O não cumprimento do AI Act pode resultar em multas significativas, variando de €35 milhões ou 7% do faturamento global anual por violações de aplicações de IA proibidas, €15 milhões ou 3% do faturamento global anual por violações das obrigações do AI Act, a €7,5 milhões ou 1,5% do faturamento global anual pela fornecimento de informações incorretas aos reguladores.

Embora o AI Act seja frequentemente retratado como um bom exemplo nos Estados Unidos e no Reino Unido, ele tem sido fortemente criticado entre acadêmicos do direito do trabalho por não considerar os direitos dos trabalhadores. Da mesma forma, a Confederação Sindical Europeia (ETUC) considera o AI Act inadequado para regulamentar o uso de IA em ambientes de trabalho. "[Ele] não aborda adequadamente a realidade enfrentada pelos trabalhadores e as medidas específicas de que precisam". Para preencher essa lacuna, a ETUC pede uma Diretiva dedicada sobre sistemas algorítmicos no local de trabalho. Tal diretiva é considerada necessária "para manter o princípio do ser humano no controle e capacitar os sindicatos e representantes dos trabalhadores a influenciar as decisões de implementação da IA".

A ETUC também destaca a dependência da autoavaliação dos fornecedores para a classificação de risco como uma grande falha. Em resposta às preocupações de que a categoria de alto risco possa ser excessivamente abrangente, foi adicionado à proposta o conceito de um sistema de filtro, que fornece uma série de isenções que permitiriam aos fornecedores de sistemas de IA evitar a categoria de alto risco com base em autoavaliações.

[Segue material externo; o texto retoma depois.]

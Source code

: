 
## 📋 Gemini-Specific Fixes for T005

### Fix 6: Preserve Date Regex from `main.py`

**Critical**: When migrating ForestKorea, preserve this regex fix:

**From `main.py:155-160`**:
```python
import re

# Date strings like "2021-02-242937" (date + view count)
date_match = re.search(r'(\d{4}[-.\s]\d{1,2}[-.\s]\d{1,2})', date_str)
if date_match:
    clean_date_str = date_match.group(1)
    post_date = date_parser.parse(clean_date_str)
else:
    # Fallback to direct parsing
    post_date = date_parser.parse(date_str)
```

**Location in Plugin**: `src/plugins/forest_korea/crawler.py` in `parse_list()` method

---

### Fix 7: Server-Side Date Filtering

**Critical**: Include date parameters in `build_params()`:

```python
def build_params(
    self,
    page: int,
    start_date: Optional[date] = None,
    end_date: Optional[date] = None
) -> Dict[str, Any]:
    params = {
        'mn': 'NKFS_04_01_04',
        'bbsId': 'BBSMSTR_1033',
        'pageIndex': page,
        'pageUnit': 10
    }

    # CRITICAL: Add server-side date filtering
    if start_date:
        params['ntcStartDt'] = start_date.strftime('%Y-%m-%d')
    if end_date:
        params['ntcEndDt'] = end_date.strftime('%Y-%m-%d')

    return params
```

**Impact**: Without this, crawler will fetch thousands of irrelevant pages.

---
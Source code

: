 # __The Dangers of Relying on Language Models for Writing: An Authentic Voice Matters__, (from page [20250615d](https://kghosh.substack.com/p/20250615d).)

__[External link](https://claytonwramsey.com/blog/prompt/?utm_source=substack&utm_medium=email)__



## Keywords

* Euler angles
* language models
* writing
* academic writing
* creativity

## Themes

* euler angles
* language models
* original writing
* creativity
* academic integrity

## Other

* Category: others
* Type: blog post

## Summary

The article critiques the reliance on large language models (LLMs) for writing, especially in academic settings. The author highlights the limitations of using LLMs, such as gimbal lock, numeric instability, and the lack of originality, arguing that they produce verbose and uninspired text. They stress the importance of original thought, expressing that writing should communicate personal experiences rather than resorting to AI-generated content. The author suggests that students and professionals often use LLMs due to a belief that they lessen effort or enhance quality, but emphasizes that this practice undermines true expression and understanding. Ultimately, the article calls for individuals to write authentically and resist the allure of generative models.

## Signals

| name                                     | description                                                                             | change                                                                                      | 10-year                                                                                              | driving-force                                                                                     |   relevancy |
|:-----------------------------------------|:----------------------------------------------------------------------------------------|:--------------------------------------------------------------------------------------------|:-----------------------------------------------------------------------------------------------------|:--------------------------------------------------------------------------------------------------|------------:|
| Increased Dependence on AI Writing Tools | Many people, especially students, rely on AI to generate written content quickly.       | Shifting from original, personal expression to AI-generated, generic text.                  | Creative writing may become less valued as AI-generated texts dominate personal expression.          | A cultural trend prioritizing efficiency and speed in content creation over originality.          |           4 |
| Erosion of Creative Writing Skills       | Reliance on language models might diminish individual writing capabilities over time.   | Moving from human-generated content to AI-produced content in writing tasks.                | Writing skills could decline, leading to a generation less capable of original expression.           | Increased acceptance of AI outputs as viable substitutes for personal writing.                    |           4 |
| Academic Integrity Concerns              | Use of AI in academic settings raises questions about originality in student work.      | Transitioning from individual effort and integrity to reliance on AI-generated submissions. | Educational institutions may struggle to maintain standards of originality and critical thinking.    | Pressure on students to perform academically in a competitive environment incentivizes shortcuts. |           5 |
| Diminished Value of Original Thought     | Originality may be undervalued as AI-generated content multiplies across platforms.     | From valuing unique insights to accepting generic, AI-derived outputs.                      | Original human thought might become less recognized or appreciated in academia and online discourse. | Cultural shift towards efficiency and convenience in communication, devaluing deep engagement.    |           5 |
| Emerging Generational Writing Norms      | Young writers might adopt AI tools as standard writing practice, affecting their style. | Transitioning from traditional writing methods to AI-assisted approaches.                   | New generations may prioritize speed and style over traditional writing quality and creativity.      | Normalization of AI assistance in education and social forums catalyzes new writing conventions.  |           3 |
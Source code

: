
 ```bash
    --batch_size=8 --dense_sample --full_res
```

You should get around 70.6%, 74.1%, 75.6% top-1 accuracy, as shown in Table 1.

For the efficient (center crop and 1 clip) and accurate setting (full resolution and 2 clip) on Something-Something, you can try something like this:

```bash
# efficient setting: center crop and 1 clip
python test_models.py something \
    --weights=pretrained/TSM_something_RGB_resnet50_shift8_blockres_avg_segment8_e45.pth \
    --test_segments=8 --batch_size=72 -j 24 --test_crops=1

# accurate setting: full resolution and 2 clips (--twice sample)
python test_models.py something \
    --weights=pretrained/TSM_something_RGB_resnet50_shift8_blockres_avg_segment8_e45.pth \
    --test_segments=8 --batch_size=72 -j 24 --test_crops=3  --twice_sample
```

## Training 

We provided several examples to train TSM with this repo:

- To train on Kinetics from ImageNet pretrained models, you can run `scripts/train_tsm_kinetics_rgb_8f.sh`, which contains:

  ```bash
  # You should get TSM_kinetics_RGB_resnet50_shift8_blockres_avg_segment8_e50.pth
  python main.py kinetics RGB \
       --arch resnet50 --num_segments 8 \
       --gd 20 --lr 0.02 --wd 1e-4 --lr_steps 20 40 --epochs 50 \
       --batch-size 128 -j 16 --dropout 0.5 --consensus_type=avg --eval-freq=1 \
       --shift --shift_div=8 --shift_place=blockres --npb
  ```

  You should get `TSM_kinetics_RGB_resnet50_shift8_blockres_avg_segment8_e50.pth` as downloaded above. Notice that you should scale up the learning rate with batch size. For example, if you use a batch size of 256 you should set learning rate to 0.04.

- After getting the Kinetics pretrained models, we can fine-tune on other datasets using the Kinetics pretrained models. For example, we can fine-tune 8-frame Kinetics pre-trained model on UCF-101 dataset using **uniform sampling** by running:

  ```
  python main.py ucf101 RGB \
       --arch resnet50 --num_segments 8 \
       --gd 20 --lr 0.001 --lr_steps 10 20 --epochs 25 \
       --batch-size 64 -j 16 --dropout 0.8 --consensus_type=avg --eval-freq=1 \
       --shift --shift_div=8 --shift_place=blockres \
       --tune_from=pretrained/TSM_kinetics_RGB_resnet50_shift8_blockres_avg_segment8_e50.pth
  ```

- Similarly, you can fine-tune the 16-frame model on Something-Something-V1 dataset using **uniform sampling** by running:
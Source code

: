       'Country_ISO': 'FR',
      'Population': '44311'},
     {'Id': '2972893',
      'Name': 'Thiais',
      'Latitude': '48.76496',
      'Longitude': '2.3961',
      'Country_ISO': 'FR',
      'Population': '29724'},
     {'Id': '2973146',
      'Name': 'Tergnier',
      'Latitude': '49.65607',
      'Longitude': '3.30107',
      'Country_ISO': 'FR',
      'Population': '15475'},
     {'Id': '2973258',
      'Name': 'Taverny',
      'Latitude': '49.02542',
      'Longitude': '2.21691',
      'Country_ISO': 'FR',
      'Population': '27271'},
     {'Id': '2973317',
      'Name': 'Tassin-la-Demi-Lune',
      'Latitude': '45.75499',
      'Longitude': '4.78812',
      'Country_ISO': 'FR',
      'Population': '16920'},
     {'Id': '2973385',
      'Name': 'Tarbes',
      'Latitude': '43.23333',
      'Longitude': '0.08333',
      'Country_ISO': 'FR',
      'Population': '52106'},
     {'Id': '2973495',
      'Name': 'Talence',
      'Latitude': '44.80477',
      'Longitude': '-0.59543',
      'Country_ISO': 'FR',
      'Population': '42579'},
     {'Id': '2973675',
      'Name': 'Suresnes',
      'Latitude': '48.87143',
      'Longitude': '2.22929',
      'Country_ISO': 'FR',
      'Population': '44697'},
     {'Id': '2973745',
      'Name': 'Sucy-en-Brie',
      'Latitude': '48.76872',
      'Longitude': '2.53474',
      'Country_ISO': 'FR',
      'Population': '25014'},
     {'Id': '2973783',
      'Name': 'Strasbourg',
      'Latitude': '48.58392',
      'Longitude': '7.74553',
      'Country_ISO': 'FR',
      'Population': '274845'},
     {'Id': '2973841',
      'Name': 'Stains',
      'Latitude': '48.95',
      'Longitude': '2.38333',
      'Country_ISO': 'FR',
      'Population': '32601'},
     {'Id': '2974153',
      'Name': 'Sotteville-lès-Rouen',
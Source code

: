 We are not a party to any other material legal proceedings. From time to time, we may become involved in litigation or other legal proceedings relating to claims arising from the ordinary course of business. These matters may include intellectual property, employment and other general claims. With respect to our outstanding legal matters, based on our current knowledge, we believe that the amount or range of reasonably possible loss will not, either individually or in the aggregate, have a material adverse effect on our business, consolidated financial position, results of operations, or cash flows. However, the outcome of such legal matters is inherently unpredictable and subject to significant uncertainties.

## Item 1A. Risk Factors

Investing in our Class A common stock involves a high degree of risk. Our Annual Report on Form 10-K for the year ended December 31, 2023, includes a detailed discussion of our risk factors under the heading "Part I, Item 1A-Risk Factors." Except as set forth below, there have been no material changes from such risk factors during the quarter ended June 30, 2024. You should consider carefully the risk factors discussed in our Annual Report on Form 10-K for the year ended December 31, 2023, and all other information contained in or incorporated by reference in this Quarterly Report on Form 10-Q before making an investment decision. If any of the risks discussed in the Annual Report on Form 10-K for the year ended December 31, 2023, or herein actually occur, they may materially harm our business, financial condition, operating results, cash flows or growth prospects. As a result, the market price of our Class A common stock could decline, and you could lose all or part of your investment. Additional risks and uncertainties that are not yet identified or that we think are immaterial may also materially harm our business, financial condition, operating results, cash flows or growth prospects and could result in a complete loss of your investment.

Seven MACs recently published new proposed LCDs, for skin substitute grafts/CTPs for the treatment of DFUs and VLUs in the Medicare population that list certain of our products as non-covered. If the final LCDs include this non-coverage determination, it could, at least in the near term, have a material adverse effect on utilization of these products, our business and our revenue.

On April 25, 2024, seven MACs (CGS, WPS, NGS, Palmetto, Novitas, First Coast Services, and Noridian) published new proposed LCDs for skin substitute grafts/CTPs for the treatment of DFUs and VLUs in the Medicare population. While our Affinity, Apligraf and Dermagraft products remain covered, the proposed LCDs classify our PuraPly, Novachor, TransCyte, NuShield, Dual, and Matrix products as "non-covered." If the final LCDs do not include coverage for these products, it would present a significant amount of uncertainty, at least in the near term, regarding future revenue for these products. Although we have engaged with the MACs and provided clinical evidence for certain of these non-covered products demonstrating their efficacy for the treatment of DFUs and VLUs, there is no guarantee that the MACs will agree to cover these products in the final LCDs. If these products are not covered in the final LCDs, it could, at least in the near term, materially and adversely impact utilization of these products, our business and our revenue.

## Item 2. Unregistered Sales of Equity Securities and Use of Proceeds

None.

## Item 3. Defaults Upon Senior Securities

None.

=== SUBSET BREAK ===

As diretrizes para a aplicação desses filtros ainda precisam ser desenvolvidas pela Comissão Europeia, mas os filtros foram relatados como isentando sistemas de IA que se destinam a (i) realizar uma tarefa procedimental estreita; (ii) revisar ou melhorar o resultado de uma atividade humana previamente concluída; (iii) puramente destinados a detectar padrões de tomada de decisão ou desvios de padrões anteriores para sinalizar inconsistências potenciais; ou (iv) usados para realizar tarefas preparatórias para uma avaliação relevante para casos de uso crítico.

Após a conclusão do processo de trílogo, o AI Act está agora sujeito à adoção formal pelo Parlamento Europeu e pelo Conselho. Uma vez adotado, o AI Act será publicado no Jornal Oficial e entrará em vigor 20 dias após a publicação.